Globalement en Europe, il est difficile de tirer un enseignement continental de ces vracs. Les vracs liés à l’alimentation, qu’il s’agisse de céréales mais aussi d’alimentation animale ou d’autres trafics, ont enregistré globalement des baisses. Cela s’est surtout fait ressentir en fonction de la campagne céréalière. La récolte, en France, des céréales en 2016 a été particulièrement désastreuse. Il s’en est suivi une campagne d’exportation tout aussi difficile. Les grands ports céréaliers hexagonaux, Haropa-Port de Rouen, La Rochelle, Bordeaux, Dunkerque, Nantes-Saint-Nazaire, Sète et Marseille-Fos, ont subi de plein fouet ce secteur. Une année qui peut se diviser en deux. Sur le premier semestre, ce sont les scories de la campagne céréalière précédente qui ont marqué la baisse de trafic. Les choses se sont particulièrement remarquées sur le site rouennais de Haropa qui a affiché une baisse de 49 % de son trafic céréalier à fin juin. Sur le second semestre, si la récolte 2017 a été de meilleure qualité, la concurrence avec les sorties de céréales de la mer Noire a bloqué les produits français dans les silos des récoltants. Face à des tarifs allant parfois jusqu’à 15 $/t en faveur des produits d’origine de la mer Noire, les céréaliers français ont souhaité attendre de meilleurs prix pour mettre sur le marché de l’exportation leurs blé et autres graines. Les exportations de céréales affichent des baisses parfois à deux chiffres. En effet, Haropa termine 2017 avec une chute de 18 %. Le Grand Port maritime de Dunkerque voit ses exportations perdre 63 % à 950 000 t. Marseille-Fos décroît de 41 % à 400 000 t. À La Rochelle, le trafic des céréales s’est dégradé de 15 % à 3,2 Mt. Quant au port de Caen, membre de Ports Normands Associés, il a chuté de 35 % à 235 681 t. Enfin, à Bayonne, la baisse du trafic de maïs a marqué le trafic annuel. Cependant, la direction du port analyse la situation sur le plus long terme et juge que la situation est revenue à la normale après une année 2016 exceptionnelle. La fermeture pendant un trimestre de l’usine d’Abengoa et les conséquences de la grippe aviaire ont pesé en 2017.

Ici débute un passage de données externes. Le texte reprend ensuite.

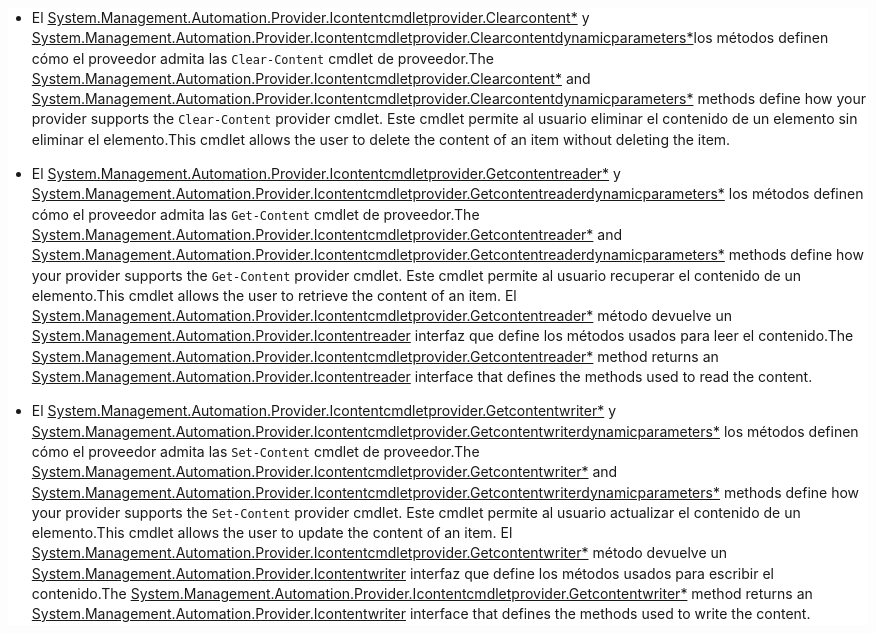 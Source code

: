 - <span data-ttu-id="f5a2a-181">El [System.Management.Automation.Provider.Icontentcmdletprovider.Clearcontent\*](/dotnet/api/System.Management.Automation.Provider.IContentCmdletProvider.ClearContent) y [System.Management.Automation.Provider.Icontentcmdletprovider.Clearcontentdynamicparameters\*](/dotnet/api/System.Management.Automation.Provider.IContentCmdletProvider.ClearContentDynamicParameters)los métodos definen cómo el proveedor admita las `Clear-Content` cmdlet de proveedor.</span><span class="sxs-lookup"><span data-stu-id="f5a2a-181">The [System.Management.Automation.Provider.Icontentcmdletprovider.Clearcontent\*](/dotnet/api/System.Management.Automation.Provider.IContentCmdletProvider.ClearContent) and [System.Management.Automation.Provider.Icontentcmdletprovider.Clearcontentdynamicparameters\*](/dotnet/api/System.Management.Automation.Provider.IContentCmdletProvider.ClearContentDynamicParameters) methods define how your provider supports the `Clear-Content` provider cmdlet.</span></span> <span data-ttu-id="f5a2a-182">Este cmdlet permite al usuario eliminar el contenido de un elemento sin eliminar el elemento.</span><span class="sxs-lookup"><span data-stu-id="f5a2a-182">This cmdlet allows the user to delete the content of an item without deleting the item.</span></span>

- <span data-ttu-id="f5a2a-183">El [System.Management.Automation.Provider.Icontentcmdletprovider.Getcontentreader\*](/dotnet/api/System.Management.Automation.Provider.IContentCmdletProvider.GetContentReader) y [System.Management.Automation.Provider.Icontentcmdletprovider.Getcontentreaderdynamicparameters\*](/dotnet/api/System.Management.Automation.Provider.IContentCmdletProvider.GetContentReaderDynamicParameters) los métodos definen cómo el proveedor admita las `Get-Content` cmdlet de proveedor.</span><span class="sxs-lookup"><span data-stu-id="f5a2a-183">The [System.Management.Automation.Provider.Icontentcmdletprovider.Getcontentreader\*](/dotnet/api/System.Management.Automation.Provider.IContentCmdletProvider.GetContentReader) and [System.Management.Automation.Provider.Icontentcmdletprovider.Getcontentreaderdynamicparameters\*](/dotnet/api/System.Management.Automation.Provider.IContentCmdletProvider.GetContentReaderDynamicParameters) methods define how your provider supports the `Get-Content` provider cmdlet.</span></span> <span data-ttu-id="f5a2a-184">Este cmdlet permite al usuario recuperar el contenido de un elemento.</span><span class="sxs-lookup"><span data-stu-id="f5a2a-184">This cmdlet allows the user to retrieve the content of an item.</span></span> <span data-ttu-id="f5a2a-185">El [System.Management.Automation.Provider.Icontentcmdletprovider.Getcontentreader\*](/dotnet/api/System.Management.Automation.Provider.IContentCmdletProvider.GetContentReader) método devuelve un [System.Management.Automation.Provider.Icontentreader](/dotnet/api/System.Management.Automation.Provider.IContentReader) interfaz que define los métodos usados para leer el contenido.</span><span class="sxs-lookup"><span data-stu-id="f5a2a-185">The [System.Management.Automation.Provider.Icontentcmdletprovider.Getcontentreader\*](/dotnet/api/System.Management.Automation.Provider.IContentCmdletProvider.GetContentReader) method returns an [System.Management.Automation.Provider.Icontentreader](/dotnet/api/System.Management.Automation.Provider.IContentReader) interface that defines the methods used to read the content.</span></span>

- <span data-ttu-id="f5a2a-186">El [System.Management.Automation.Provider.Icontentcmdletprovider.Getcontentwriter\*](/dotnet/api/System.Management.Automation.Provider.IContentCmdletProvider.GetContentWriter) y [System.Management.Automation.Provider.Icontentcmdletprovider.Getcontentwriterdynamicparameters\*](/dotnet/api/System.Management.Automation.Provider.IContentCmdletProvider.GetContentWriterDynamicParameters) los métodos definen cómo el proveedor admita las `Set-Content` cmdlet de proveedor.</span><span class="sxs-lookup"><span data-stu-id="f5a2a-186">The [System.Management.Automation.Provider.Icontentcmdletprovider.Getcontentwriter\*](/dotnet/api/System.Management.Automation.Provider.IContentCmdletProvider.GetContentWriter) and [System.Management.Automation.Provider.Icontentcmdletprovider.Getcontentwriterdynamicparameters\*](/dotnet/api/System.Management.Automation.Provider.IContentCmdletProvider.GetContentWriterDynamicParameters) methods define how your provider supports the `Set-Content` provider cmdlet.</span></span> <span data-ttu-id="f5a2a-187">Este cmdlet permite al usuario actualizar el contenido de un elemento.</span><span class="sxs-lookup"><span data-stu-id="f5a2a-187">This cmdlet allows the user to update the content of an item.</span></span> <span data-ttu-id="f5a2a-188">El [System.Management.Automation.Provider.Icontentcmdletprovider.Getcontentwriter\*](/dotnet/api/System.Management.Automation.Provider.IContentCmdletProvider.GetContentWriter) método devuelve un [System.Management.Automation.Provider.Icontentwriter](/dotnet/api/System.Management.Automation.Provider.IContentWriter) interfaz que define los métodos usados para escribir el contenido.</span><span class="sxs-lookup"><span data-stu-id="f5a2a-188">The [System.Management.Automation.Provider.Icontentcmdletprovider.Getcontentwriter\*](/dotnet/api/System.Management.Automation.Provider.IContentCmdletProvider.GetContentWriter) method returns an [System.Management.Automation.Provider.Icontentwriter](/dotnet/api/System.Management.Automation.Provider.IContentWriter) interface that defines the methods used to write the content.</span></span>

Les importations céréalières à l’honneur
Des chiffres qui ne sont pas propres à la France. Ainsi, Hambourg voit aussi son trafic d’exportation perdre 21,8 % à 3,4 Mt, tout comme les imports qui diminuent de 5,6 % à 4 Mt. L’autre grand port de vracs solides en Europe du Nord est celui de Gand. Depuis le 7 décembre, Gand, Terneuzen et Flessingue, principalement, ont décidé d’unir leur sort au sein de la structure North Sea Ports. En 2017, ce nouvel ensemble portuaire a totalisé 66,6 Mt dont 47 % dans les vracs solides. Sans donner un détail précis des différents trafics, la direction du cluster portuaire belge affiche des records dans de nombreuses filières dont les céréales et les minerais. Face à ce déficit de céréales de qualité, ce sont les importations de produits qui ont été à l’honneur cette année. Ainsi, à Dunkerque, les importations ont engrangé 350 000 t de céréales, soit une hausse de 31 % par rapport à 2016. Et comme pour faire mentir, les exportations de Rotterdam affichent une progression de 6,6 % de ses trafics agricoles à 11,1 Mt. Autre port à tirer son épingle du jeu, celui de Sète. Si le trafic n’est en rien comparable à ses concurrents français, le port du Languedoc a vu ses trafics céréaliers progresser de 21 % et les graines oléagineuses de 16,3 %.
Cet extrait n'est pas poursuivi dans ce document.